Abstract: The link between diet and health is well established, but renewed interest in which dietary components are biologically active and how they exert their effects is being fuelled by the development of nutritional genomics. Nutritional genomics is the application of high throughput functional genomic technologies in nutrition research. These technologies can be integrated with databases of genomic sequences1 and inter-individual genetic variability,2 enabling the process of gene expression to be studied for many thousands of different genes in parallel. Such techniques can facilitate the definition of optimal nutrition at the level of populations, particular groups, and individuals.
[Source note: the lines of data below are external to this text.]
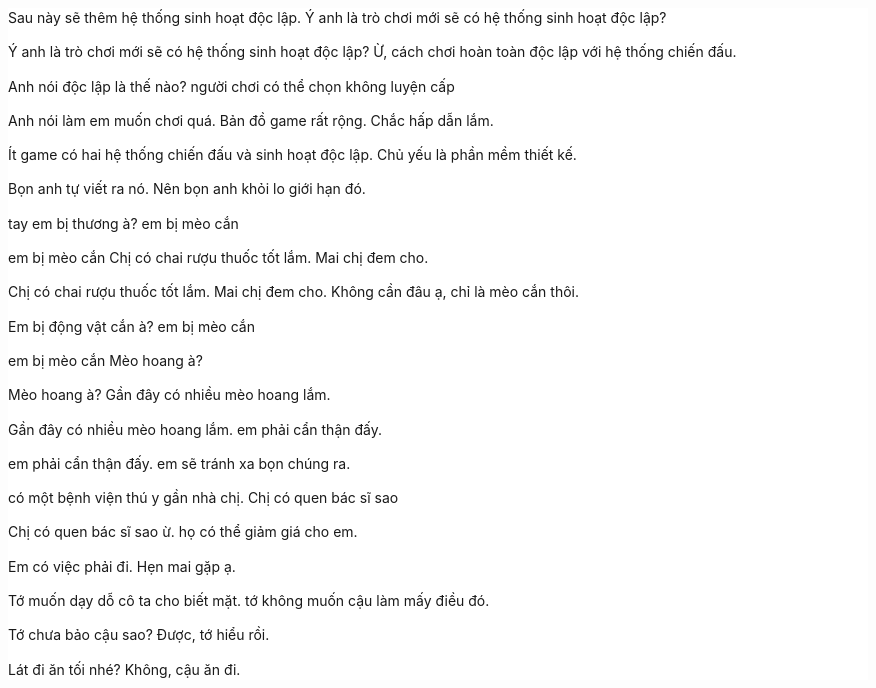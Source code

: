 Sau này sẽ thêm hệ thống sinh hoạt độc lập.
Ý anh là trò chơi mới sẽ có hệ thống sinh hoạt độc lập?

Ý anh là trò chơi mới sẽ có hệ thống sinh hoạt độc lập?
Ừ, cách chơi hoàn toàn độc lập với hệ thống chiến đấu.

Anh nói độc lập là thế nào?
người chơi có thể chọn không luyện cấp

Anh nói làm em muốn chơi quá.
Bản đồ game rất rộng. Chắc hấp dẫn lắm.

Ít game có hai hệ thống chiến đấu và sinh hoạt độc lập.
Chủ yếu là phần mềm thiết kế.

Bọn anh tự viết ra nó.
Nên bọn anh khỏi lo giới hạn đó.

tay em bị thương à?
em bị mèo cắn

em bị mèo cắn
Chị có chai rượu thuốc tốt lắm. Mai chị đem cho.

Chị có chai rượu thuốc tốt lắm. Mai chị đem cho.
Không cần đâu ạ, chỉ là mèo cắn thôi.

Em bị động vật cắn à?
em bị mèo cắn

em bị mèo cắn
Mèo hoang à?

Mèo hoang à?
Gần đây có nhiều mèo hoang lắm.

Gần đây có nhiều mèo hoang lắm.
em phải cẩn thận đấy.

em phải cẩn thận đấy.
em sẽ tránh xa bọn chúng ra.

có một bệnh viện thú y gần nhà chị.
Chị có quen bác sĩ sao

Chị có quen bác sĩ sao
ừ. họ có thể giảm giá cho em.

Em có việc phải đi. 
Hẹn mai gặp ạ.



Tớ muốn dạy dỗ cô ta cho biết mặt.
tớ không muốn cậu làm mấy điều đó.

Tớ chưa bảo cậu sao?
Được, tớ hiểu rồi.

Lát đi ăn tối nhé?
Không, cậu ăn đi.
This in turn should promote the development of food derived treatments and funtionally enhanced foods to improve health.
This review discusses both the science and its potential.
Summary points
Diet has a substantial impact on chronic disease and health, and functional genomic techniques could allow the bioactivities of food constituents to be defined
Definition of these activities will allow improvement in health through dietary modification and fortification, novel foods, and “nutraceuticals”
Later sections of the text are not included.